Page MenuHomeSoftware Heritage

Rewrite of the export pipeline using Exporters
ClosedPublic

Authored by seirl on Dec 10 2020, 7:38 PM.

Details

Reviewers
zack
Group Reviewers
Reviewers
Summary

This rewrite enables multiple things:

  1. Each export can now have multiple exporters, so we can read the journal a single time, then export the objects we read in different formats without having to re-read them every time.
  1. We use a shared on-disk set for the nodes, to avoid storing them unnecessarily in each exporter
  1. The SQLite files are sharded depending on the partition ID of the incoming messages. This reduces performance issues we had when using a single large set per process. It's also now easier to rewrite the on-disk set logic to use a different set backend, or to change the sharding.
  1. The new abstractions make it a lot nicer to write exporters. You just need to override the methods corresponding to each object type, and you can do your setup and teardown in the enter and exit methods of your exporter, which is used as a context manager. Exporters also don't have to worry about duplicates, since this is already done in the journal processor itself.

Diff Detail

Repository
rDDATASET Datasets
Branch
rewrite_exporter
Lint
No Linters Available
Unit
No Unit Test Coverage
Build Status
Buildable 17971
Build 27760: arc lint + arc unit

Event Timeline

zack added a subscriber: zack.
zack added inline comments.
swh/dataset/exporter.py
10–12

please add a brief docstring here (I guess you can reuse some of the stuff you already have in the diff description for this)

swh/dataset/graph.py
23

"to a Zstandard-compressed"

swh/dataset/journalprocessor.py
113–116

is this still relevant? I thought you mentioned that with the new sharding approach based on intrinsic IDs that wasn't a problem anymore. Or was it something else?

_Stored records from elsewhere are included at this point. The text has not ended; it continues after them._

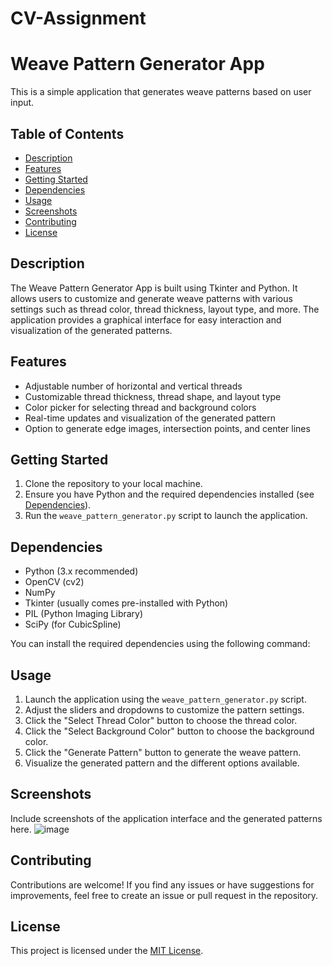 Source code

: # CV-Assignment
# Weave Pattern Generator App

This is a simple application that generates weave patterns based on user input.

## Table of Contents

- [Description](#description)
- [Features](#features)
- [Getting Started](#getting-started)
- [Dependencies](#dependencies)
- [Usage](#usage)
- [Screenshots](#screenshots)
- [Contributing](#contributing)
- [License](#license)

## Description

The Weave Pattern Generator App is built using Tkinter and Python. It allows users to customize and generate weave patterns with various settings such as thread color, thread thickness, layout type, and more. The application provides a graphical interface for easy interaction and visualization of the generated patterns.

## Features

- Adjustable number of horizontal and vertical threads
- Customizable thread thickness, thread shape, and layout type
- Color picker for selecting thread and background colors
- Real-time updates and visualization of the generated pattern
- Option to generate edge images, intersection points, and center lines

## Getting Started

1. Clone the repository to your local machine.
2. Ensure you have Python and the required dependencies installed (see [Dependencies](#dependencies)).
3. Run the `weave_pattern_generator.py` script to launch the application.

## Dependencies

- Python (3.x recommended)
- OpenCV (cv2)
- NumPy
- Tkinter (usually comes pre-installed with Python)
- PIL (Python Imaging Library)
- SciPy (for CubicSpline)

You can install the required dependencies using the following command:


## Usage

1. Launch the application using the `weave_pattern_generator.py` script.
2. Adjust the sliders and dropdowns to customize the pattern settings.
3. Click the "Select Thread Color" button to choose the thread color.
4. Click the "Select Background Color" button to choose the background color.
5. Click the "Generate Pattern" button to generate the weave pattern.
6. Visualize the generated pattern and the different options available.

## Screenshots

Include screenshots of the application interface and the generated patterns here.
![image](https://github.com/jatin12Sethi/CV-Assignment/assets/98033741/368ca4a5-2261-4ba8-9176-bb7b74b2f778)


## Contributing

Contributions are welcome! If you find any issues or have suggestions for improvements, feel free to create an issue or pull request in the repository.

## License

This project is licensed under the [MIT License](LICENSE).
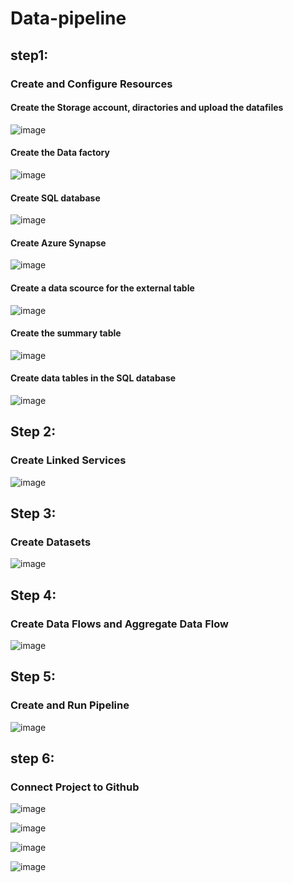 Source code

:# Data-pipeline
## step1:
### Create and Configure Resources

#### Create the Storage account, diractories and upload the datafiles 

![image](https://github.com/DanyaMawed/Data-pipeline/blob/24fac6b55386268d370cbc5a8d78708a7dca3107/Screenshots/storage%20container%20with%20dir%20.png)

#### Create the Data factory 

![image](https://github.com/DanyaMawed/Data-pipeline/blob/24fac6b55386268d370cbc5a8d78708a7dca3107/Screenshots/ADF.png)

#### Create SQL database

![image](https://github.com/DanyaMawed/Data-pipeline/blob/24fac6b55386268d370cbc5a8d78708a7dca3107/Screenshots/sql%20database%20creation.png)

#### Create Azure Synapse

![image](https://github.com/DanyaMawed/Data-pipeline/blob/d1d2e41e1f420f352fc14715f4f8ff4900bd49e7/Screenshots/synapse.png)

#### Create a data scource for the external table

![image](https://github.com/DanyaMawed/Data-pipeline/blob/24fac6b55386268d370cbc5a8d78708a7dca3107/Screenshots/create%20the%20data%20scource.png)

#### Create the summary table 

![image](https://github.com/DanyaMawed/Data-pipeline/blob/24fac6b55386268d370cbc5a8d78708a7dca3107/Screenshots/create%20the%20summary%20table.png)

#### Create data tables in the SQL database 
![image](https://github.com/DanyaMawed/Data-pipeline/blob/d1d2e41e1f420f352fc14715f4f8ff4900bd49e7/Screenshots/creating%20the%20tables%20in%20db%20.png)

## Step 2: 
### Create Linked Services

![image](https://github.com/DanyaMawed/Data-pipeline/blob/d1d2e41e1f420f352fc14715f4f8ff4900bd49e7/Screenshots/linked%20services%20in%20ADF.png)

## Step 3: 
### Create Datasets

![image](https://github.com/DanyaMawed/Data-pipeline/blob/d1d2e41e1f420f352fc14715f4f8ff4900bd49e7/Screenshots/datasets.png)

## Step 4:
### Create Data Flows and Aggregate Data Flow

![image](https://github.com/DanyaMawed/Data-pipeline/blob/d1d2e41e1f420f352fc14715f4f8ff4900bd49e7/Screenshots/dataflows%20all.png)


## Step 5:
### Create and Run Pipeline

![image](https://github.com/DanyaMawed/Data-pipeline/blob/d1d2e41e1f420f352fc14715f4f8ff4900bd49e7/Screenshots/Pipeline.png)

## step 6:
### Connect Project to Github 
![image](https://github.com/DanyaMawed/Data-pipeline/blob/d1d2e41e1f420f352fc14715f4f8ff4900bd49e7/Screenshots/git%20.png)


![image]()


![image]()

![image]()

This revision is now accepted and ready to land.Dec 11 2020, 12:19 PM
olasd added inline comments.
swh/dataset/journalprocessor.py
113–116

it's still relevant: sharding based on intrinsic ids would force multiple worker threads to concurrently write the sqlite files, which is a problem; so it was scrapped in favor of the partition based sharding, which (by design of kafka clients) means a single worker uses each database.

However, I'd argue that's not a hack, in the sense that the deserialize_message hook /is/ the blessed way for a swh.journal client to get the API to "leak" the partition info to a consumer that would care about it.

Fix various coding errors and minor improvements

  • Exporter documentation fixes
  • Journal processor: fetch offsets in parallel
  • journalprocessor: also partition sqlite files by first byte
  • SQLite on-disk set: disable journalling and synchronous mode
  • tests: fix test_export_origin
  • journalprocessor: remove comment about deserialize_message overload being a 'hack'

Landed, but phabricator doesn't seem to see it.